Fisetin induces apoptosis in THP-1 cells in-vivo and in-vitro. (A) Figure shows the effect of fisetin on tumors generated by THP-1 cells in nu/nu mice. C, control; T, treated. (B) A significant reduction in tumor size after 12 days of treatment was observed as measured with Vernier calipers. (C) Graph showing tumor volume changes within 12 days after initiation of fisetin treatment (marked by arrow). Data are mean ± SEM, n = 8. (D) TUNEL staining of the respective xenografted tumor sections show cells with fragmented DNA in fisetin treated group indicating increased apoptosis. (E) Bar graph represents the average number of TUNEL positive cells from a total of 10 tissue sections. P < 0.01. (F) THP-1 cells treated with fisetin at different concentrations for 12 h showing cytostasis at different doses. Data are ± SEM, *p < 0.05. n = 3. (G) Untreated cells or cells treated with 20 μM fisetin for 6, 12 and 24 h showing phosphatidylserine exposure. The upper right quadrant represents both annexin and PI positive cells (late apoptotic), the lower right quadrant shows only annexin positive cells (early apoptotic), the upper left quadrant only PI positive cells and lower left is unstained cells. (H) The bar graph shows comparative interpretation of data presented in (G). a, total cell death; b, necrotic cell death; c, early apoptotic cells; d, total apoptotic cells. The data are ± SEM of 3 experiments, *p < 0.05. (I) Analysis of nuclear morphology by fluorescence microscopy following Hoechst staining of nucleus of fisetin treated and untreated cells. The bar represents 10 µm.

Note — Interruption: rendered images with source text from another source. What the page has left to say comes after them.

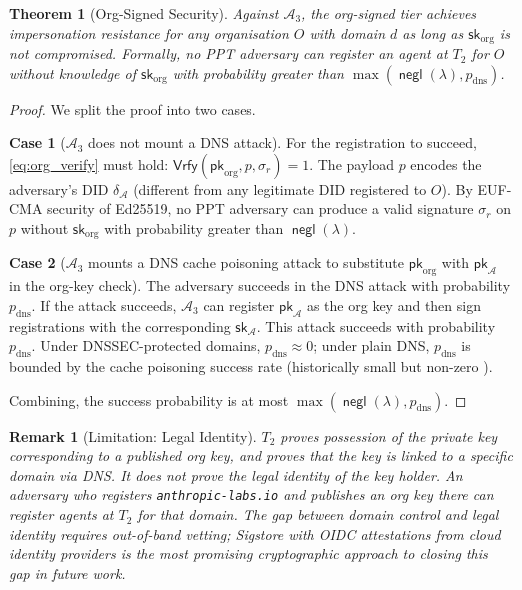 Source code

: \documentclass[conference]{IEEEtran}
\newtheorem{theorem}{Theorem}
\newtheorem{remark}{Remark}
\DeclareMathOperator{\negl}{\mathsf{negl}}
\newcommand{\Adv}{\mathcal{A}}
\newcommand{\pk}{\mathsf{pk}}
\newcommand{\sk}{\mathsf{sk}}
\newcommand{\sig}{\sigma}
\newcommand{\Vrfy}{\mathsf{Vrfy}}
\begin{document}
\begin{theorem}[Org-Signed Security]
\label{thm:org_signed}
Against $\Adv_3$, the org-signed tier achieves
impersonation resistance for any organisation $O$ with
domain $d$ as long as $\sk_{\text{org}}$ is not compromised.
Formally, no PPT adversary can register an agent at $T_2$
for $O$ without knowledge of $\sk_{\text{org}}$ with
probability greater than $\max(\negl(\lambda),
p_{\text{dns}})$.
\end{theorem}
\begin{proof}
We split the proof into two cases.

\textbf{Case 1} ($\Adv_3$ does not mount a DNS attack).
For the registration to succeed, \eqref{eq:org_verify}
must hold: $\Vrfy(\pk_{\text{org}}, p, \sig_r) = 1$.
The payload $p$ encodes the adversary's DID $\delta_{\Adv}$
(different from any legitimate DID registered to $O$). By
EUF-CMA security of Ed25519, no PPT adversary can produce
a valid signature $\sig_r$ on $p$ without $\sk_{\text{org}}$
with probability greater than $\negl(\lambda)$.

\textbf{Case 2} ($\Adv_3$ mounts a DNS cache poisoning attack
to substitute $\pk_{\text{org}}$ with $\pk_{\Adv}$ in the
org-key check).  The adversary succeeds in the DNS attack
with probability $p_{\text{dns}}$. If the attack succeeds,
$\Adv_3$ can register $\pk_{\Adv}$ as the org key and then
sign registrations with the corresponding $\sk_{\Adv}$.
This attack succeeds with probability $p_{\text{dns}}$.
Under DNSSEC-protected domains, $p_{\text{dns}} \approx 0$;
under plain DNS, $p_{\text{dns}}$ is bounded by the cache
poisoning success rate (historically small but non-zero
\cite{acme2019rfc}).

Combining, the success probability is at most
$\max(\negl(\lambda), p_{\text{dns}})$.
\end{proof}

\begin{remark}[Limitation: Legal Identity]
\label{rem:legal}
$T_2$ proves possession of the private key corresponding to
a published org key, and proves that the key is linked to
a specific domain via DNS. It does not prove the legal
identity of the key holder. An adversary who registers
\texttt{anthropic-labs.io} and publishes an org key there
can register agents at $T_2$ for that domain. The gap
between domain control and legal identity requires out-of-band
vetting; Sigstore \cite{sigstore2021} with OIDC attestations
from cloud identity providers is the most promising
cryptographic approach to closing this gap in future work.
\end{remark}
\end{document}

Next, we tested the efficacy of fisetin to kill cells in vitro. A dose dependent increase in arrest of metabolic activities at 12 h achieving above 50% cell death at 50 µM concentration was recorded (Figure 1F). Since 20 µM fisetin was at a range where sufficient viable cells were undergoing changes brought about by fisetin treatment, this dose was chosen for further studies. To check if the cells expressed apoptotic phenotype after exposure to fisetin, death was assessed by phosphatidylserine (PS) exposure to the outer leaflet of the cell [18]. Post fisetin treatment, a time dependent increase in the number of early and late apoptotic cells was observed (Figure 1G, 1H). At all hours, the cells with apoptotic phenotype were most abundant while cells dying by non-apoptotic means were significantly less (Figure 1G, 1H). Nuclear fragmentation, another distinct feature of apoptosis, where the nucleus splits into smaller bodies [19] was visible at 12 h in fisetin treated cells (Figure 1I). In summary, the above data from in vivo and in vitro tests confirmed that THP-1 acute monocytic leukemia cells were sensitive to fisetin treatment and most of the dying cells expressed an apoptotic phenotype.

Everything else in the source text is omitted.